Beichtstuhlverfahren

aus Wikipedia, der freien Enzyklopädie
Zur Navigation springen Zur Suche springen

Beichtstuhlverfahren ist die Bezeichnung für eine spezielle Verhandlungsform, einer breiteren Öffentlichkeit vor allem aus der Europäischen Union bekannt, welches dort bei schwierigen Verhandlungen im Europäischen Rat angewandt wird.

Wenn Verhandlungen in der großen Runde festgefahren sind, geht der Präsident des Europäischen Rates (vor Inkrafttreten des Vertrags von Lissabon der Vorsitzende des Europäischen Rates) zu Einzelgesprächen mit den (Minister-)Präsidenten der einzelnen Länder über. In diesen vertraulichen Gesprächen (daher Beichtstuhl), an denen nur noch je ein Berater und ein Dolmetscher teilnehmen, lotet der Ratsvorsitzende die Kompromissbereitschaft und den Verhandlungsspielraum der einzelnen Länder aus. So kann bei Vorhandensein einer gemeinsamen Schnittmenge der Wünsche aller Länder doch noch ein Kompromiss zustande kommen, ansonsten werden die Verhandlungen beendet.

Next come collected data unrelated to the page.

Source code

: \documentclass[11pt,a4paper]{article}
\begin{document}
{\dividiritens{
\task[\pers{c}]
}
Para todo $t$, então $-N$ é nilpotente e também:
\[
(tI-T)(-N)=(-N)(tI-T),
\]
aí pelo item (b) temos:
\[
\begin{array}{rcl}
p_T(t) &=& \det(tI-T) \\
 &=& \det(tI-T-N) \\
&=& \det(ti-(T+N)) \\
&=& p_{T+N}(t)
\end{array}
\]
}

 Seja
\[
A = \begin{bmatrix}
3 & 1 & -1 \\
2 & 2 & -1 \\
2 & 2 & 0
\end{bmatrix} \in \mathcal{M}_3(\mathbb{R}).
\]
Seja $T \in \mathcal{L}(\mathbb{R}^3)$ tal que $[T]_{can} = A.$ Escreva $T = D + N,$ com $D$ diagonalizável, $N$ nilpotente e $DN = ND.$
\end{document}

Das Beichtstuhlverfahren wird auch anderswo angewendet, z. B. in anderen politischen Gremien oder etwa bei Koalitionsverhandlungen. Es bietet sich immer dann an, wenn aus den Positionen verschiedener, gemischtparteilich zusammengesetzter Fachpolitikergruppen ein politisches Gesamtkonzept, z. B. ein Koalitionsvertrag, entwickelt werden soll oder muss.

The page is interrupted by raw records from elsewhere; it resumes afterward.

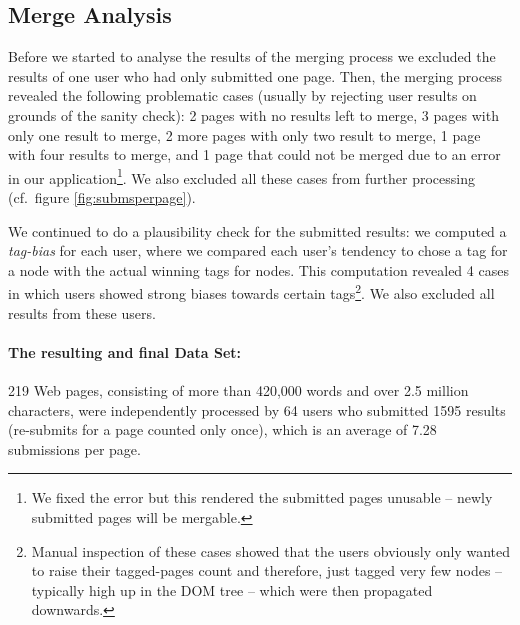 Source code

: \begin{longversion}
\subsection{Merge Analysis}

Before we started to analyse the results of the merging process we excluded the results of one user who had only submitted one page. 
Then, the merging process revealed the following problematic cases (usually by rejecting user results on grounds of the sanity check): 
2 pages with no results left to merge,
3 pages with only one result to merge,
2 more pages with only two result to merge,
1 page with four results to merge, and 
1 page that could not be merged due to an error in our application\footnote{We fixed the error but this rendered the submitted pages unusable -- newly submitted pages will be mergable.}.
We also excluded all these cases from further processing (cf.~figure \ref{fig:submsperpage}).


We continued to do a plausibility check for the submitted results:
we computed a \emph{tag-bias} for each user, where we compared each user's tendency to chose a tag for a node with the actual winning tags for nodes. 
This computation revealed 
4 cases in which users showed strong biases towards certain tags\footnote{Manual inspection of these cases showed that the users obviously only wanted to raise their tagged-pages count and therefore, just tagged very few nodes -- typically high up in the DOM tree -- which were then propagated downwards.}.
We also excluded all results from these users.

\paragraph{The resulting and final Data Set:}
219 Web pages, consisting of more than 420,000 words and over 2.5 million characters, were independently processed by
64 users who submitted 
1595 results (re-submits for a page counted only once), which is an average of 7.28 submissions per page. 


\end{longversion}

Es kann der Gesichtswahrung einzelner Beteiligter dienen; „Beichtende“ können Motive oder Bedingungen aussprechen, die sie in einem größeren Kreis nicht nennen können oder wollen (z. B. weil ihr öffentliches Bekanntwerden ihnen schaden würde). „Kuhhandel“ (von Neben- und Zusatzvereinbarungen geprägte Tauschvereinbarungen) sind leichter möglich.